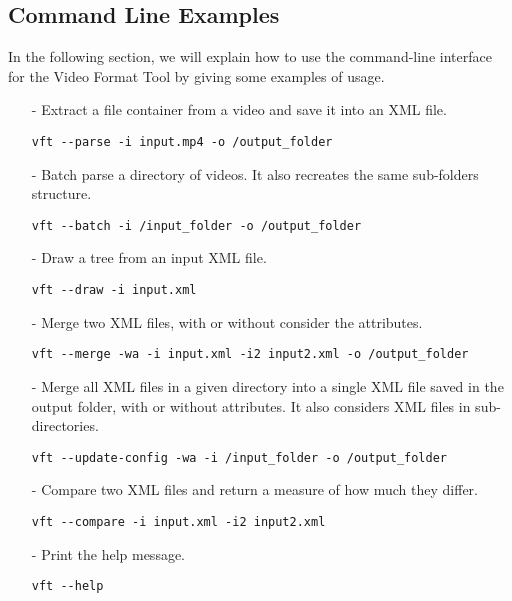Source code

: \subsection{Command Line Examples}

In the following section, we will explain how to use the command-line interface for the Video Format Tool by giving some examples of usage.

\begin{itemize}

\item[-] Extract a file container from a video and save it into an XML file.
\begin{lstlisting}
vft --parse -i input.mp4 -o /output_folder
\end{lstlisting}

\item[-] Batch parse a directory of videos. It also recreates the same sub-folders structure.
\begin{lstlisting}
vft --batch -i /input_folder -o /output_folder
\end{lstlisting}

\item[-] Draw a tree from an input XML file.
\begin{lstlisting}
vft --draw -i input.xml
\end{lstlisting}

\item[-] Merge two XML files, with or without consider the attributes.
\begin{lstlisting}
vft --merge -wa -i input.xml -i2 input2.xml -o /output_folder
\end{lstlisting}

\item[-] Merge all XML files in a given directory into a single XML file saved in the output folder, with or without attributes. It also considers XML files in sub-directories.
\begin{lstlisting}
vft --update-config -wa -i /input_folder -o /output_folder
\end{lstlisting}

\item[-] Compare two XML files and return a measure of how much they differ.
\begin{lstlisting}
vft --compare -i input.xml -i2 input2.xml
\end{lstlisting}

\item[-] Print the help message.
\begin{lstlisting}
vft --help
\end{lstlisting}

\end{itemize}



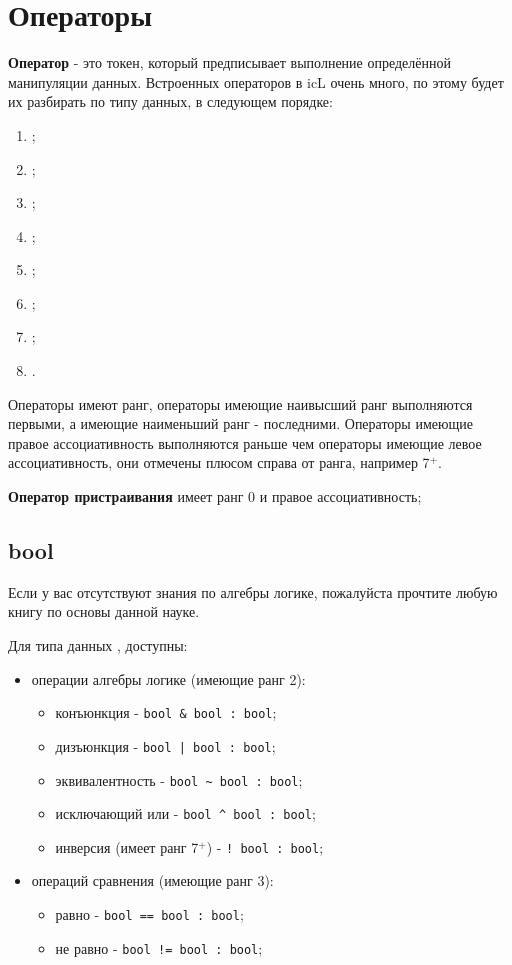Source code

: \documentclass[a4paper, 14pt]{extarticle}
\newenvironment{icItems}
	{ \begin{itemize} [noitemsep,nolistsep] }
	{ \end{itemize} }
\newenvironment{icEnum}
	{ \begin{enumerate}[noitemsep,nolistsep] }
	{ \end{enumerate} }
\begin{document}
\newpage
\section{Операторы}

	{\bf Оператор} - это токен, который предписывает выполнение определённой манипуляции данных. Встроенных операторов в icL очень много, по этому будет их разбирать по типу данных, в следующем порядке:
\begin{icEnum}
	\item {};
	\item {};
	\item {};
	\item {};
	\item {};
	\item {};
	\item {};
	\item {}.
\end{icEnum}

	Операторы имеют ранг, операторы имеющие наивысший ранг выполняются первыми, а имеющие наименьший ранг - последними. Операторы имеющие правое ассоциативность выполняются раньше чем операторы имеющие левое ассоциативность, они отмечены плюсом справа от ранга, например 7$^+$.
	
	{\bf Оператор пристраивания} имеет ранг 0 и правое ассоциативность;

\subsection{\color{bluemarin}bool}

	Если у вас отсутствуют знания по алгебры логике, пожалуйста прочтите любую книгу по основы данной науке.

	Для типа данных , доступны:
\begin{icItems}
	\item операции алгебры логике (имеющие ранг 2):
	\begin{icItems}
		\item конъюнкция - \lstinline`bool & bool : bool`;
		\item дизъюнкция - \lstinline`bool | bool : bool`;
		\item эквивалентность - \lstinline`bool ~ bool : bool`;
		\item исключающий или - \lstinline`bool ^ bool : bool`;
		\item инверсия (имеет ранг 7$^+$) - \lstinline`! bool : bool`;
	\end{icItems}

	\item операций сравнения (имеющие ранг 3):
	\begin{icItems}
		\item равно - \lstinline`bool == bool : bool`;
		\item не равно - \lstinline`bool != bool : bool`;
	\end{icItems}
\end{icItems}
\end{document}
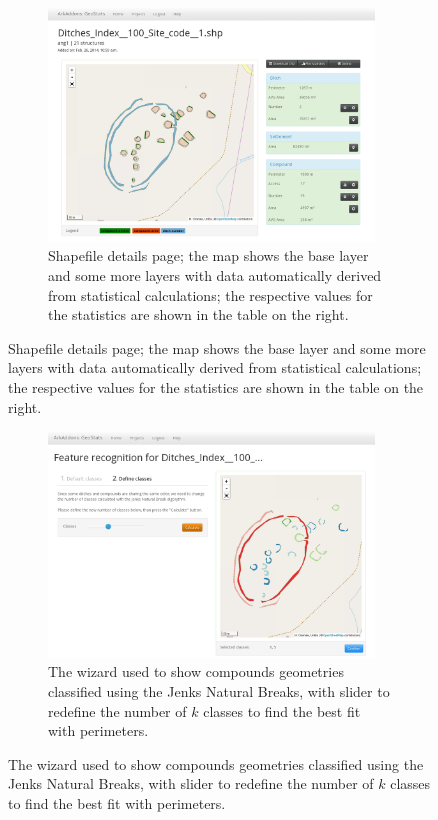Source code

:             \pagebreak

            \vfill

            \begin{figure}[H]
                \ContinuedFloat
                \begin{subfigure}[b]{1\textwidth}
                    \centering
                    \includegraphics[width=0.95\textwidth]{img/shp-details}
                    \caption{Shapefile details page; the map shows the base layer and some more layers with data automatically derived from statistical calculations; the respective values for the statistics are shown in the table on the right.}
                    \label{fig:shp-details}
                \end{subfigure}
            \end{figure}

            \vfill

            \begin{figure}[H]
                \ContinuedFloat
                \begin{subfigure}[b]{1\textwidth}
                    \centering
                    \includegraphics[width=0.95\textwidth]{img/shp-wizard}
                    \caption{The wizard used to show compounds geometries classified using the Jenks Natural Breaks, with slider to redefine the number of $k$ classes to find the best fit with perimeters.}
                    \label{fig:shp-wizard}
                \end{subfigure}
            \end{figure}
━━━━
Working through the records, copy each line in which the word "icItems" appears.

\newenvironment{icItems}
\begin{icItems}
	\begin{icItems}
	\end{icItems}
	\begin{icItems}
	\end{icItems}
\end{icItems}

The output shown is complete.